Нужно понять, что он вовсе не был карикатурным твердолобым реакционным консерватором. Он был сложнее, он был сострадателен и наделен острым чувством долга.
Представления Джонсона об обществе кажутся нам сегодня странными, потому что мы с детства воспринимаем идею равенства. Мы соглашаемся с тем или хотя бы признаем, что идеальным состоянием человечества является братство и сестринство равных и что в идеальном мире мы будем относиться ко всем как к равным и уважать друг друга как равных. Джонсон сомневался, что это возможно. Просто люди не так устроены, говорил он.
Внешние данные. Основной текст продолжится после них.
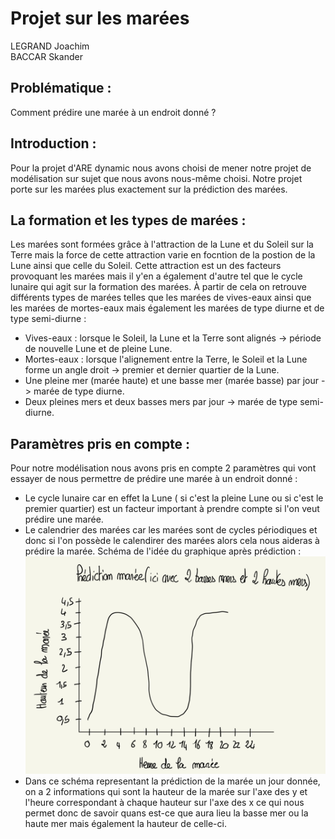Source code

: # Projet sur les marées
LEGRAND Joachim <br>
BACCAR Skander <br>
## Problématique : 
Comment prédire une marée à un endroit donné ? 
## Introduction :
Pour la projet d'ARE dynamic nous avons choisi de mener notre projet de modélisation sur sujet que nous avons nous-même choisi. Notre projet porte sur les marées plus exactement sur la prédiction des marées. 
## La formation et les types de marées :
Les marées sont formées grâce à l'attraction de la Lune et du Soleil sur la Terre mais la force de cette attraction varie en focntion de la postion de la Lune ainsi que celle du Soleil. Cette attraction est un des facteurs provoquant les marées mais il y'en a également d'autre tel que le cycle lunaire qui agit sur la formation des marées. 
À partir de cela on retrouve différents types de marées telles que les marées de vives-eaux ainsi que les marées de mortes-eaux mais également les marées de type diurne et de type semi-diurne : 
- Vives-eaux : lorsque le Soleil, la Lune et la Terre sont alignés -> période de nouvelle Lune et de pleine Lune.
- Mortes-eaux : lorsque l'alignement entre la Terre, le Soleil et la Lune forme un angle droit -> premier et dernier quartier de la Lune. 
- Une pleine mer (marée haute) et une basse mer (marée basse) par jour -> marée de type diurne.
- Deux pleines mers et deux basses mers par jour -> marée de type semi-diurne.
## Paramètres pris en compte :
Pour notre modélisation nous avons pris en compte 2 paramètres qui vont essayer de nous permettre de prédire une marée à un endroit donné : 
- Le cycle lunaire car en effet la Lune ( si c'est la pleine Lune ou si c'est le premier quartier) est un facteur important à prendre compte si l'on veut prédire une marée.
- Le calendrier des marées car les marées sont de cycles périodiques et donc si l'on possède le calendirer des marées alors cela nous aideras à prédire la marée.
Schéma de l'idée du graphique après prédiction : 
![Schéma de l'idée du graphique après prédiction](https://github.com/are-dynamic-2023-g004/Projetmarees.github.io/blob/main/IMG_0019.jpg)
- Dans ce schéma representant la prédiction de la marée un jour donnée, on a 2 informations qui sont la hauteur de la marée sur l'axe des y et l'heure correspondant à chaque hauteur sur l'axe des x ce qui nous permet donc de savoir quans est-ce que aura lieu la basse mer ou la haute mer mais également la hauteur de celle-ci.


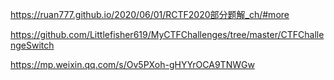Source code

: https://ruan777.github.io/2020/06/01/RCTF2020部分题解_ch/#more

https://github.com/Littlefisher619/MyCTFChallenges/tree/master/CTFChallengeSwitch

https://mp.weixin.qq.com/s/Ov5PXoh-gHYYrOCA9TNWGw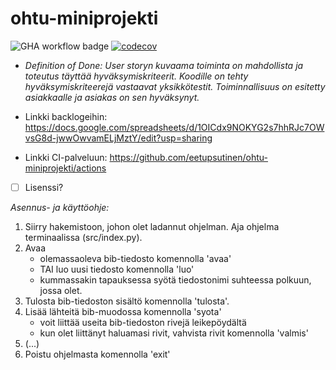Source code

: # ohtu-miniprojekti
![GHA workflow badge](https://github.com/eetupsutinen/ohtu-miniprojekti/workflows/CI/badge.svg)
[![codecov](https://codecov.io/gh/eetupsutinen/ohtu-miniprojekti/graph/badge.svg?token=2A06H0INDB)](https://codecov.io/gh/eetupsutinen/ohtu-miniprojekti)

- *Definition of Done: User storyn kuvaama toiminta on mahdollista ja toteutus täyttää hyväksymiskriteerit. Koodille on tehty hyväksymiskriteerejä vastaavat 
  yksikkötestit. Toiminnallisuus on esitetty asiakkaalle ja asiakas on sen hyväksynyt.*
  
- Linkki backlogeihin: https://docs.google.com/spreadsheets/d/1OICdx9NOKYG2s7hhRJc7OWvsG8d-jwwOwvamELjMztY/edit?usp=sharing
- Linkki CI-palveluun: https://github.com/eetupsutinen/ohtu-miniprojekti/actions
- [ ] Lisenssi?

*Asennus- ja käyttöohje:*

1. Siirry hakemistoon, johon olet ladannut ohjelman. Aja ohjelma terminaalissa (src/index.py).
2. Avaa
   - olemassaoleva bib-tiedosto komennolla 'avaa' 
   - TAI luo uusi tiedosto komennolla 'luo'
   - kummassakin tapauksessa syötä tiedostonimi suhteessa polkuun, jossa olet.
3. Tulosta bib-tiedoston sisältö komennolla 'tulosta'.
4. Lisää lähteitä bib-muodossa komennolla 'syota'
   - voit liittää useita bib-tiedoston rivejä leikepöydältä
   - kun olet liittänyt haluamasi rivit, vahvista rivit komennolla 'valmis'
5. (...)
6. Poistu ohjelmasta komennolla 'exit'
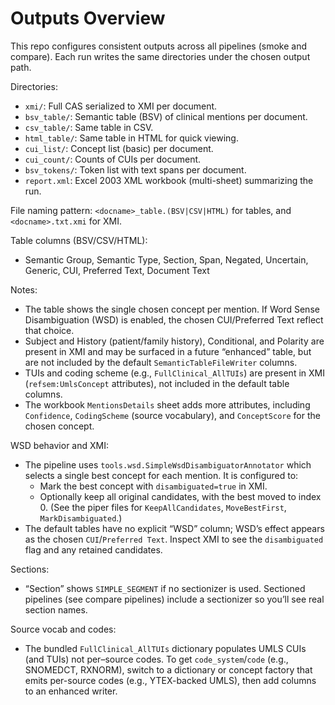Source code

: # Outputs Overview

This repo configures consistent outputs across all pipelines (smoke and compare).
Each run writes the same directories under the chosen output path.

Directories:

- `xmi/`: Full CAS serialized to XMI per document.
- `bsv_table/`: Semantic table (BSV) of clinical mentions per document.
- `csv_table/`: Same table in CSV.
- `html_table/`: Same table in HTML for quick viewing.
- `cui_list/`: Concept list (basic) per document.
- `cui_count/`: Counts of CUIs per document.
- `bsv_tokens/`: Token list with text spans per document.
 - `report.xml`: Excel 2003 XML workbook (multi-sheet) summarizing the run.

File naming pattern: `<docname>_table.(BSV|CSV|HTML)` for tables, and `<docname>.txt.xmi` for XMI.

Table columns (BSV/CSV/HTML):

- Semantic Group, Semantic Type, Section, Span, Negated, Uncertain, Generic,
  CUI, Preferred Text, Document Text

Notes:

- The table shows the single chosen concept per mention. If Word Sense
  Disambiguation (WSD) is enabled, the chosen CUI/Preferred Text reflect that choice.
- Subject and History (patient/family history), Conditional, and Polarity are present
  in XMI and may be surfaced in a future “enhanced” table, but are not included by the
  default `SemanticTableFileWriter` columns.
- TUIs and coding scheme (e.g., `FullClinical_AllTUIs`) are present in XMI
  (`refsem:UmlsConcept` attributes), not included in the default table columns.
 - The workbook `MentionsDetails` sheet adds more attributes, including `Confidence`,
   `CodingScheme` (source vocabulary), and `ConceptScore` for the chosen concept.

WSD behavior and XMI:

- The pipeline uses `tools.wsd.SimpleWsdDisambiguatorAnnotator` which selects a
  single best concept for each mention. It is configured to:
  - Mark the best concept with `disambiguated=true` in XMI.
  - Optionally keep all original candidates, with the best moved to index 0.
    (See the piper files for `KeepAllCandidates`, `MoveBestFirst`, `MarkDisambiguated`.)
- The default tables have no explicit “WSD” column; WSD’s effect appears as the chosen
  `CUI`/`Preferred Text`. Inspect XMI to see the `disambiguated` flag and any retained
  candidates.

Sections:

- “Section” shows `SIMPLE_SEGMENT` if no sectionizer is used. Sectioned pipelines
  (see compare pipelines) include a sectionizer so you’ll see real section names.

Source vocab and codes:

- The bundled `FullClinical_AllTUIs` dictionary populates UMLS CUIs (and TUIs) not
  per–source codes. To get `code_system`/`code` (e.g., SNOMEDCT, RXNORM), switch to a
  dictionary or concept factory that emits per-source codes (e.g., YTEX-backed UMLS),
  then add columns to an enhanced writer.

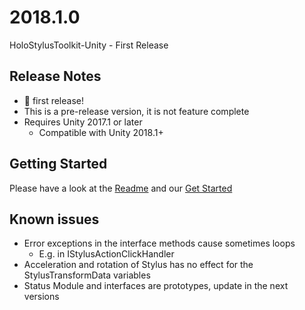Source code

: # 2018.1.0
HoloStylusToolkit-Unity - First Release

## Release Notes

 - 🎉 first release!
 - This is a pre-release version, it is not feature complete
 - Requires Unity 2017.1 or later
    - Compatible with Unity 2018.1+

## Getting Started

Please have a look at the [Readme](./README.md) and our [Get Started](./Docs/GetStarted/getstarted.md)

## Known issues

 - Error exceptions in the interface methods cause sometimes loops
    - E.g. in IStylusActionClickHandler
 - Acceleration and rotation of Stylus has no effect for the StylusTransformData variables
 - Status Module and interfaces are prototypes, update in the next versions
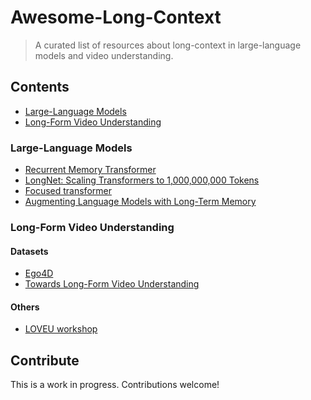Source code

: # Awesome-Long-Context

> A curated list of resources about long-context in large-language models and video understanding.

## Contents

- [Large-Language Models](#large-language-models)
- [Long-Form Video Understanding](#long-form-video-understanding)

### Large-Language Models

- [Recurrent Memory Transformer](https://arxiv.org/abs/2207.06881)
- [LongNet: Scaling Transformers to 1,000,000,000 Tokens](https://arxiv.org/abs/2307.02486)
- [Focused transformer](https://arxiv.org/abs/2307.03170)
- [Augmenting Language Models with Long-Term Memory](https://arxiv.org/abs/2306.07174)

### Long-Form Video Understanding

#### Datasets

- [Ego4D](https://ego4d-data.org/)
- [Towards Long-Form Video Understanding](https://openaccess.thecvf.com/content/CVPR2021/papers/Wu_Towards_Long-Form_Video_Understanding_CVPR_2021_paper.pdf)

#### Others

- [LOVEU workshop](https://sites.google.com/view/loveucvpr22)

## Contribute

This is a work in progress. Contributions welcome!
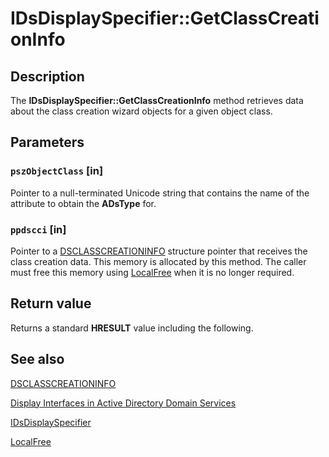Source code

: # IDsDisplaySpecifier::GetClassCreationInfo

## Description

The **IDsDisplaySpecifier::GetClassCreationInfo** method retrieves data about the class creation wizard objects for a given object class.

## Parameters

### `pszObjectClass` [in]

Pointer to a null-terminated Unicode string that contains the name of the attribute to obtain the **ADsType** for.

### `ppdscci` [in]

Pointer to a [DSCLASSCREATIONINFO](https://learn.microsoft.com/windows/desktop/api/dsclient/ns-dsclient-dsclasscreationinfo) structure pointer that receives the class creation data. This memory is allocated by this method. The caller must free this memory using [LocalFree](https://learn.microsoft.com/windows/desktop/api/winbase/nf-winbase-localfree) when it is no longer required.

## Return value

Returns a standard **HRESULT** value including the following.

## See also

[DSCLASSCREATIONINFO](https://learn.microsoft.com/windows/desktop/api/dsclient/ns-dsclient-dsclasscreationinfo)

[Display Interfaces in Active Directory Domain Services](https://learn.microsoft.com/windows/desktop/AD/display-interfaces-in-active-directory-domain-services)

[IDsDisplaySpecifier](https://learn.microsoft.com/windows/desktop/api/dsclient/nn-dsclient-idsdisplayspecifier)

[LocalFree](https://learn.microsoft.com/windows/desktop/api/winbase/nf-winbase-localfree)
«Стоит двум людям провести вместе хотя бы полчаса, один из них возьмет очевидный верх над другим». Даже сегодня мы очень неохотно соглашаемся, что в этом есть доля правды. Но Джонсон шел дальше, за пределы современного политического дискурса, и утверждал, что равенство было не только нереалистичным, но и нежелательным. Однажды к нему пристала женщина-журналист по имени миссис Маколей, леди крайних виговских взглядов. Помните строки из поэмы «Лондон» о женщине-атеистке, которая заболтает вас до смерти? Это была она. В Лондоне она была главной guardianista — представительницей крайних либеральных и политкорректных взглядов, Полли Тойнби своего времени. Миссис Маколей утверждала, что все жили бы лучше, если бы у каждого был одинаковый участок земли и никто не мог бы доминировать ни над кем другим. Чушь, говорит Джонсон, человечество счастливее в «состоянии неравенства и подчиненности». Если бы все были равны, говорит он, род людской никогда ничего бы не добился. Не было бы интеллектуального развития, потому что интеллектуальное развитие происходит от праздности, но добиться состояния праздности — крайне необходимого джентльмену времени на размышления — можно только тогда, когда одни люди работают на других. Когда Джонсон видит на улице нищего, он испытывает сострадание, как и положено. Но нельзя сказать, что его охватывает ярость от неравенства судьбы нищего и своей собственной. О нет, ни в коем случае.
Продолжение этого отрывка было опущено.